Folks from St. Peter’s are invited to come and meet the neighborhood, pass out cold drinks, work the kid’s activity area, or, if you’re someone who isn’t much for change, do not fear, there will be an opportunity for a neighborhood clean-up following the event on Sunday after worship.  Sign up in the fellowship hall if you’d like to participate in representing our church in any of the above mentioned ways!

The thing about God’s work is that it’s not one dimensional. It doesn’t always look like picking up trash or writing cards or filling school kits in an act of service for others. Sometimes it looks like being out in the world where we get mixed up with the people you find out there. That’s where God usually did God’s work through the person of Jesus.  It wasn’t limited to the high holy days in the synagogue.  Jesus did God’s work in living rooms, at kitchen tables, along the side of the road, in town centers at water wells, where people were busy living their lives.  Sometimes his work was in service to the poor, hungry or sick.  Sometimes it was hospitality to the tax collector. Sometimes it was conversation with a passerby or sitting on the ground, blessing children. 

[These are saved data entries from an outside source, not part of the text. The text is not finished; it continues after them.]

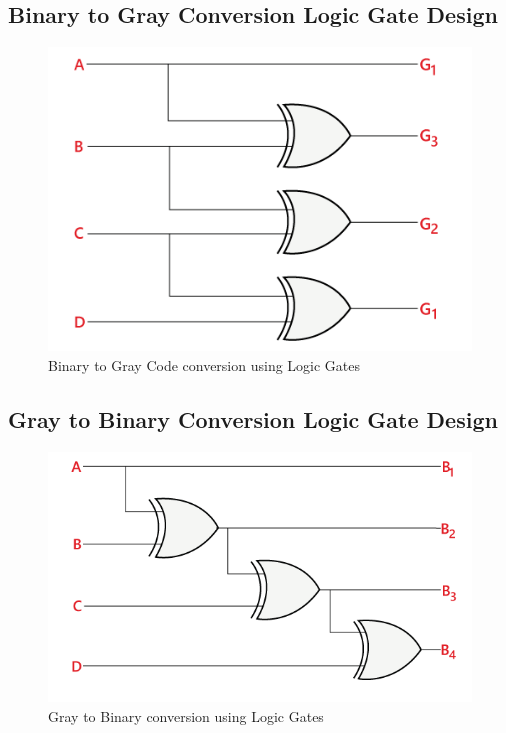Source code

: \documentclass[11pt]{article}
\begin{document}
\subsection{Binary to Gray Conversion Logic Gate Design}
\begin{figure}[H]
	\centering
	\includegraphics[scale=0.5]{binary_to_gray.png}
	\caption{Binary to Gray Code conversion using Logic Gates}
\end{figure}

\subsection{Gray to Binary Conversion Logic Gate Design}
\begin{figure}[H]
	\centering
	\includegraphics[scale=0.5]{gray_to_binary.png}
	\caption{Gray to Binary conversion using Logic Gates}
\end{figure}
\end{document}
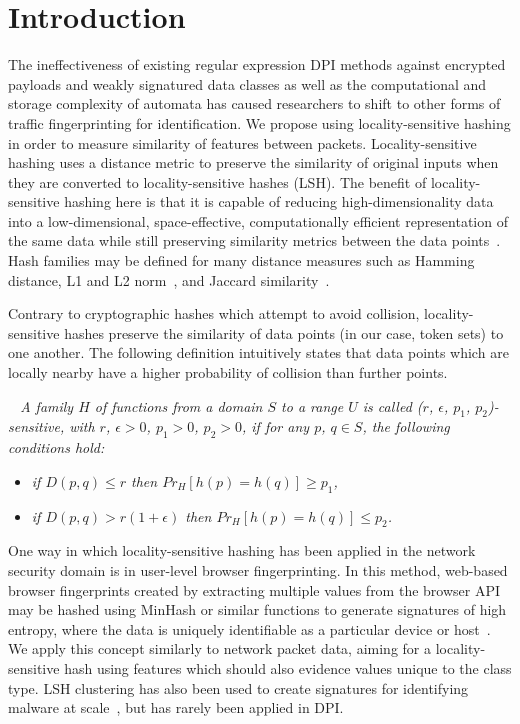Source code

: \section{Introduction}
The ineffectiveness of existing regular expression DPI methods against encrypted payloads and weakly signatured data classes as well as the computational and storage complexity of automata has caused researchers to shift to other forms of traffic fingerprinting for identification. We propose using locality-sensitive hashing in order to measure similarity of features between packets. Locality-sensitive hashing uses a distance metric to preserve the similarity of original inputs when they are converted to locality-sensitive hashes (LSH). The benefit of locality-sensitive hashing here is that it is capable of reducing high-dimensionality data into a low-dimensional, space-effective, computationally efficient representation of the same data while still preserving similarity metrics between the data points~\cite{jafari2021survey}. Hash families may be defined for many distance measures such as Hamming distance, L1 and L2 norm~\cite{ANN-CoD}, and Jaccard similarity~\cite{minhash}.

Contrary to cryptographic hashes which attempt to avoid collision, locality-sensitive hashes preserve the similarity of data points (in our case, token sets) to one another. The following definition intuitively states that data points which are locally nearby have a higher probability of collision than further points.

\medskip

\begin{definition}
\textit{~\cite{lshforest} A family $H$ of functions from a domain $S$ to a range $U$ is called ($r$, $\epsilon$, $p_1$, $p_2$)-sensitive, with $r$, $\epsilon > 0$, $p_1 > 0$, $p_2 > 0$, if for any $p$, $q \in S$, the following conditions hold:}
\begin{itemize}
\item{\textit{if $D(p, q) \leq r$ then $Pr_H[h(p) = h(q)] \geq p_1$,}}
\item{\textit{if $D(p, q) > r(1 + \epsilon)$ then $Pr_H[h(p) = h(q)] \leq p_2$.}}
\end{itemize}
\end{definition}

\medskip


One way in which locality-sensitive hashing has been applied in the network security domain is in user-level browser fingerprinting. In this method, web-based browser fingerprints created by extracting multiple values from the browser API may be hashed using MinHash or similar functions to generate signatures of high entropy, where the data is uniquely identifiable as a particular device or host~\cite{browser}. We apply this concept similarly to network packet data, aiming for a locality-sensitive hash using features which should also evidence values unique to the class type. LSH clustering has also been used to create signatures for identifying malware at scale~\cite{bayer}, but has rarely been applied in DPI.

And so that is what we are going to do this year for “God’s Work. Our Hands.” Sunday - we’re going to put ourselves out there in the community to extend hospitality to our neighbors.  Who knows who we will meet and what they might have to teach us? Who knows who we might meet who was looking for a church just like ours? Who knows who we might meet in our neighborhood who will turn out to be just the neighbors we needed?

God’s work is so often the work of showing up where people are living their lives and from there, relationships form, community is built, grace is shared, and the church and world are strengthened. Let’s be the hands that join God in this work!